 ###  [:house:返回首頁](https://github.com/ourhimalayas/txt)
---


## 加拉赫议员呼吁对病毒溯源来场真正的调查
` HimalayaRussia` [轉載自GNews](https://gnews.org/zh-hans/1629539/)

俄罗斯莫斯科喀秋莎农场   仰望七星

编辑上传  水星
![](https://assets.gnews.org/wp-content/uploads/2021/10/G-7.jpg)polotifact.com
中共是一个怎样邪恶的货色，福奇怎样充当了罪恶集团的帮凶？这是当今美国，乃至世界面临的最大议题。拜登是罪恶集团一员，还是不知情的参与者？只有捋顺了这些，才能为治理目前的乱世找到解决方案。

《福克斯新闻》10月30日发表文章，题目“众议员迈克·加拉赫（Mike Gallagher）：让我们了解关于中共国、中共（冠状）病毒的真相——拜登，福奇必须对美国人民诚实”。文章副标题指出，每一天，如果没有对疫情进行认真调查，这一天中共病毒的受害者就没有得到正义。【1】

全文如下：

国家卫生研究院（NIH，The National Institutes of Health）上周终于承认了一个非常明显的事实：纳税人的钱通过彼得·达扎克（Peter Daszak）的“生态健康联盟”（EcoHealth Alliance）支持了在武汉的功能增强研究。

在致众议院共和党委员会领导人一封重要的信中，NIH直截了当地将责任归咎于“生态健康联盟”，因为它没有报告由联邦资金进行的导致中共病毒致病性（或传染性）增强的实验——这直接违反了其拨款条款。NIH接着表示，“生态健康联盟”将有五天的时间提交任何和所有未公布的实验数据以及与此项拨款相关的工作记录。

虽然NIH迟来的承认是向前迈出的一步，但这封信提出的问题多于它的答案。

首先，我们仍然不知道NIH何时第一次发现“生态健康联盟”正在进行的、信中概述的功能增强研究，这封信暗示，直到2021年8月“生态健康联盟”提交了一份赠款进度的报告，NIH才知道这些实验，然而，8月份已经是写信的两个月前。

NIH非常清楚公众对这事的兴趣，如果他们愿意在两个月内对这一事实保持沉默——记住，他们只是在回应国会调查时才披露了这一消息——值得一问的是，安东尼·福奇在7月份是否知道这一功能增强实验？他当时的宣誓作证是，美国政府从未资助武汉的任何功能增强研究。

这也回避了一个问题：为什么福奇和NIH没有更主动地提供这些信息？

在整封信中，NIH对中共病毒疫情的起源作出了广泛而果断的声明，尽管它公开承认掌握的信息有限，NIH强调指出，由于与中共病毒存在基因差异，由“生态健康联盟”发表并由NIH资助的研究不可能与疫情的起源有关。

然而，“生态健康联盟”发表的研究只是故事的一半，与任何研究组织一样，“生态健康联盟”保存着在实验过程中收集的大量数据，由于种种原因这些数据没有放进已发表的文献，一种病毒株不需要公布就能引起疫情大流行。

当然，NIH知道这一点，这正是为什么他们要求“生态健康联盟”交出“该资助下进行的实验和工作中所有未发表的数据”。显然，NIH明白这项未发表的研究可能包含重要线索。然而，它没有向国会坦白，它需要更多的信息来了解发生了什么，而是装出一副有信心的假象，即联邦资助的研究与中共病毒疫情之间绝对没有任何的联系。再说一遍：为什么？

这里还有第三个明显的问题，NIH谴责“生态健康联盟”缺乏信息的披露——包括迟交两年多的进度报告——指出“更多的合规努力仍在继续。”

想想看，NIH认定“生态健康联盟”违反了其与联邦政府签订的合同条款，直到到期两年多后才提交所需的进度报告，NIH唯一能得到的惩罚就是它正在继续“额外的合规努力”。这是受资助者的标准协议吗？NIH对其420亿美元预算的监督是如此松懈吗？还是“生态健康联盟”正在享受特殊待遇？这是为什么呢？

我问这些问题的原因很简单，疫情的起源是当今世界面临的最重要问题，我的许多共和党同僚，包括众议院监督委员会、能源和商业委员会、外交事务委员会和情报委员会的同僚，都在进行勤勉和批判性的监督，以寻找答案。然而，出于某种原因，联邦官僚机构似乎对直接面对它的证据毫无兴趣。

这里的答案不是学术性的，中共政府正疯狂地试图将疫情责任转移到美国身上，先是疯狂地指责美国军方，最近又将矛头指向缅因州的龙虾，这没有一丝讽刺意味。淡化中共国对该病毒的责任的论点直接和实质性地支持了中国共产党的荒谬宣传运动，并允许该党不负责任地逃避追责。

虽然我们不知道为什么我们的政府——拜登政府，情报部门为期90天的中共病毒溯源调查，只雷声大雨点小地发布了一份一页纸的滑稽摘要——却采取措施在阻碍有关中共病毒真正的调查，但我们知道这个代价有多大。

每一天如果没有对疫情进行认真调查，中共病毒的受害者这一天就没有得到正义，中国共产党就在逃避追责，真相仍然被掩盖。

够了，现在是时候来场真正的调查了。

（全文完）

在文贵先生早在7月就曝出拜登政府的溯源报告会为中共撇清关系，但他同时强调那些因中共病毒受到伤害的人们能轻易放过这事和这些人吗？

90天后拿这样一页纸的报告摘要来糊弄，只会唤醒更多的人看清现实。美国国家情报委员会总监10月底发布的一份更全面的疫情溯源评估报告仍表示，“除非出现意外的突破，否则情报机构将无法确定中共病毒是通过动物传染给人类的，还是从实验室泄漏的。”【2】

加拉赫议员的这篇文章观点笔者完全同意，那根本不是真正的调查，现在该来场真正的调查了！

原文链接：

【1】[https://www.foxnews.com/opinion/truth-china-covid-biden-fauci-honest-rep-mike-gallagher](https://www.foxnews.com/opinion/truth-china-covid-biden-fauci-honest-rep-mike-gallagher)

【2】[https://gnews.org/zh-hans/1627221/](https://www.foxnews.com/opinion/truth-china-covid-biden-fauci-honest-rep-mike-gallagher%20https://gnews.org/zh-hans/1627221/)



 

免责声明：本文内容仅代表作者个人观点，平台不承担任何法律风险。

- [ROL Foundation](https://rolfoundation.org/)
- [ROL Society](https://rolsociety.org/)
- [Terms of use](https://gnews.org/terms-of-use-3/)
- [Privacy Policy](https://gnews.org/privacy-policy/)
○ ○ ○ ○ ○ ○ ○
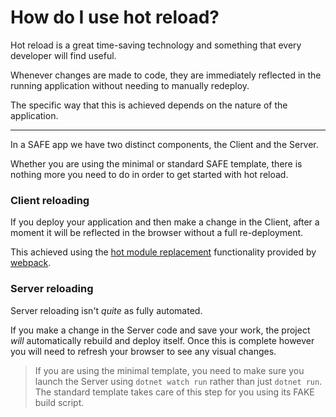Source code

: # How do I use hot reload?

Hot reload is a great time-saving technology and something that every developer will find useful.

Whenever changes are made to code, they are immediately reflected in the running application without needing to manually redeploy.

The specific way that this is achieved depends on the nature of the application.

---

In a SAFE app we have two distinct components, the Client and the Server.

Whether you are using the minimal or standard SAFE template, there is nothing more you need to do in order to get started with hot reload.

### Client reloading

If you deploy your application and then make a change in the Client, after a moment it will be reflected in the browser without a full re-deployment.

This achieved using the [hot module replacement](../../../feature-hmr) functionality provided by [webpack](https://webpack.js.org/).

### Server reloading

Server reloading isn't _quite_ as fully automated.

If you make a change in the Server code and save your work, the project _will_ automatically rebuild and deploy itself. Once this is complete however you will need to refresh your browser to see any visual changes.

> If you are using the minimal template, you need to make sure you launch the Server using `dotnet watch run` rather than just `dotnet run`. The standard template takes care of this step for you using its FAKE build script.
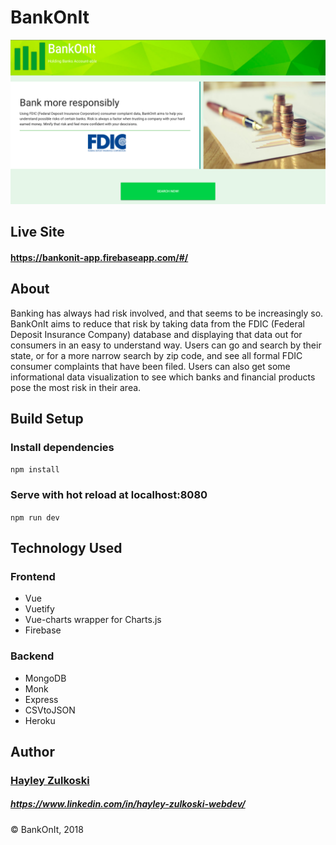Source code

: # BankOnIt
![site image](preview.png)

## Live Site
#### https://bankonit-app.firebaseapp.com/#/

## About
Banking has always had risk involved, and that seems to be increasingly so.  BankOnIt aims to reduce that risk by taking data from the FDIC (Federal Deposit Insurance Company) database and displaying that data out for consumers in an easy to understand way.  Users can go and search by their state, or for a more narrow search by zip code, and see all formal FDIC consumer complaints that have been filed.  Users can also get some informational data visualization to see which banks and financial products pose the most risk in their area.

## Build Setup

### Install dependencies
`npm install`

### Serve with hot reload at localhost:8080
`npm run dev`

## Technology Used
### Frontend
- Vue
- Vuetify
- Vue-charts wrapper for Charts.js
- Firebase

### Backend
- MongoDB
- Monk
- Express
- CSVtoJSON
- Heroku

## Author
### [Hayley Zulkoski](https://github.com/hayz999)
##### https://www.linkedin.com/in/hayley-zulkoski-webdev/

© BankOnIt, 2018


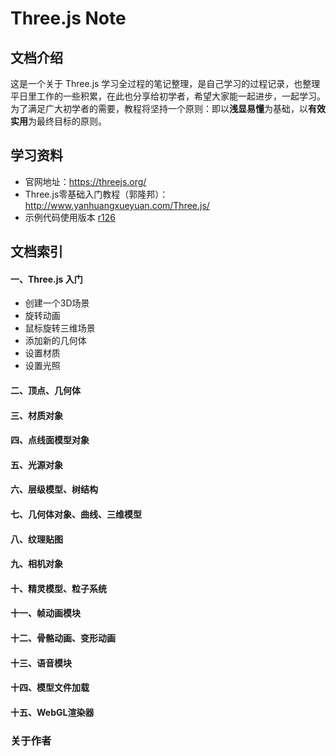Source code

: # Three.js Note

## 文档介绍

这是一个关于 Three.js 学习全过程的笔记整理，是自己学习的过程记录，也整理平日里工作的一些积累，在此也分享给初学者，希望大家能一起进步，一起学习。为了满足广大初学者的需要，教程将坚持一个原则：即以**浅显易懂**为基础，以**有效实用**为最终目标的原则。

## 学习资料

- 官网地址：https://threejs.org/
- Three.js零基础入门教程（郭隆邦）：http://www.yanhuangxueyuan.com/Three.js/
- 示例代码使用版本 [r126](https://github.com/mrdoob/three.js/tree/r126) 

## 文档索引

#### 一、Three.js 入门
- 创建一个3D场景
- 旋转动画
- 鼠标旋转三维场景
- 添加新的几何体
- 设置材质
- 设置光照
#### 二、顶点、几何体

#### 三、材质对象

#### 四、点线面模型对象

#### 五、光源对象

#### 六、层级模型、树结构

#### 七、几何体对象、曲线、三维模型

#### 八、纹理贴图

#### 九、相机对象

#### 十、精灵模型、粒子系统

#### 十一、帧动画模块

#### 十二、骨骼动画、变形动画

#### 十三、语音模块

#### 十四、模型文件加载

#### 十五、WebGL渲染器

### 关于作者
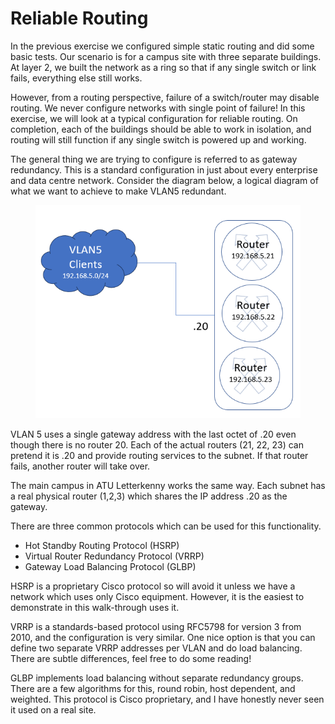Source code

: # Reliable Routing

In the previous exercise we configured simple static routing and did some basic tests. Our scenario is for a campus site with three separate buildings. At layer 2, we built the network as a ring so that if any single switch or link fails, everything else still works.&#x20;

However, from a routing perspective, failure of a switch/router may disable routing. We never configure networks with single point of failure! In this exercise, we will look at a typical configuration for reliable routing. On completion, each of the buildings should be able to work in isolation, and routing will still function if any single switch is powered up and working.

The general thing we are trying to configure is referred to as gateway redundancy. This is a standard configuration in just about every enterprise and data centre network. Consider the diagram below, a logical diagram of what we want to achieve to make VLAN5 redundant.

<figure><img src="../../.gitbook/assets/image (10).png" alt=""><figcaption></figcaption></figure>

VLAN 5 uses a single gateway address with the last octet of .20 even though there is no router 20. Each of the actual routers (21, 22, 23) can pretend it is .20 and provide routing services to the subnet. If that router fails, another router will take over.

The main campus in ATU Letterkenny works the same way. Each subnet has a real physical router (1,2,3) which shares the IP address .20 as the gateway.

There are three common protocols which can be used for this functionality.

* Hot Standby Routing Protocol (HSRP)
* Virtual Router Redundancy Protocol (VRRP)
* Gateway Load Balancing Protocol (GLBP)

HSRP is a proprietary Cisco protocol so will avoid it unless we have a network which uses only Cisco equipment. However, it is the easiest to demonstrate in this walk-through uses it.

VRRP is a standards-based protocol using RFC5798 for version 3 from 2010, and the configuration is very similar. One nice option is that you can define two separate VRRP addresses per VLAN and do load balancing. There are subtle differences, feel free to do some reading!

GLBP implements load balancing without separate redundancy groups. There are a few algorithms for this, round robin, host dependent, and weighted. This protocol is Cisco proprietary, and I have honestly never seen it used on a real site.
○ ○ ○ ○ ○ ○ ○
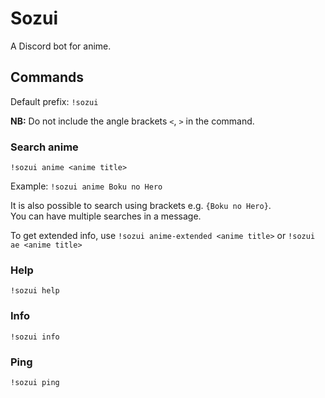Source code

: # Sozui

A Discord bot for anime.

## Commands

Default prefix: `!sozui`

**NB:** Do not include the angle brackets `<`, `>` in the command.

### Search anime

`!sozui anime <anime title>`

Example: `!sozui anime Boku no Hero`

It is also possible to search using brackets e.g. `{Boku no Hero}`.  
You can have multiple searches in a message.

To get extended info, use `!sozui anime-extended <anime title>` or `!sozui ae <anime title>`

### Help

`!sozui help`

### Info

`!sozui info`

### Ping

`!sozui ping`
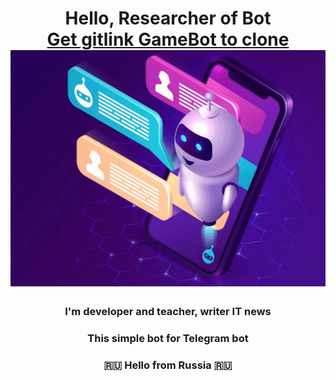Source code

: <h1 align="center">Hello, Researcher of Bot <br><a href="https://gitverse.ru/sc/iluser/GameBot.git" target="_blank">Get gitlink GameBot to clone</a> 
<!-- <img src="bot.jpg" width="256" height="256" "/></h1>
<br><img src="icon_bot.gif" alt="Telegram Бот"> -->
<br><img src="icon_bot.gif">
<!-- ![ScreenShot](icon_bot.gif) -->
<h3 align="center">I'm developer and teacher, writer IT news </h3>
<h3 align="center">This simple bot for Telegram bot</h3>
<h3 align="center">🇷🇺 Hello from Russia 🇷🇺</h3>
○ ○ ○ ○ ○ ○ ○
= What needs to be done =
Range to copy from the listing above: the line with "You can have multiple searches in a message." through the line with "from Russia 🇷🇺</h3>". Transcribe it exactly and skip the pictures.

= Response =
You can have multiple searches in a message.

To get extended info, use `!sozui anime-extended <anime title>` or `!sozui ae <anime title>`

### Help

`!sozui help`

### Info

`!sozui info`

### Ping

`!sozui ping`
Source code

: <h1 align="center">Hello, Researcher of Bot <br><a href="https://gitverse.ru/sc/iluser/GameBot.git" target="_blank">Get gitlink GameBot to clone</a> 
<!-- <img src="bot.jpg" width="256" height="256" "/></h1>
<br><img src="icon_bot.gif" alt="Telegram Бот"> -->
<br><img src="icon_bot.gif">
<!-- ![ScreenShot](icon_bot.gif) -->
<h3 align="center">I'm developer and teacher, writer IT news </h3>
<h3 align="center">This simple bot for Telegram bot</h3>
<h3 align="center">🇷🇺 Hello from Russia 🇷🇺</h3>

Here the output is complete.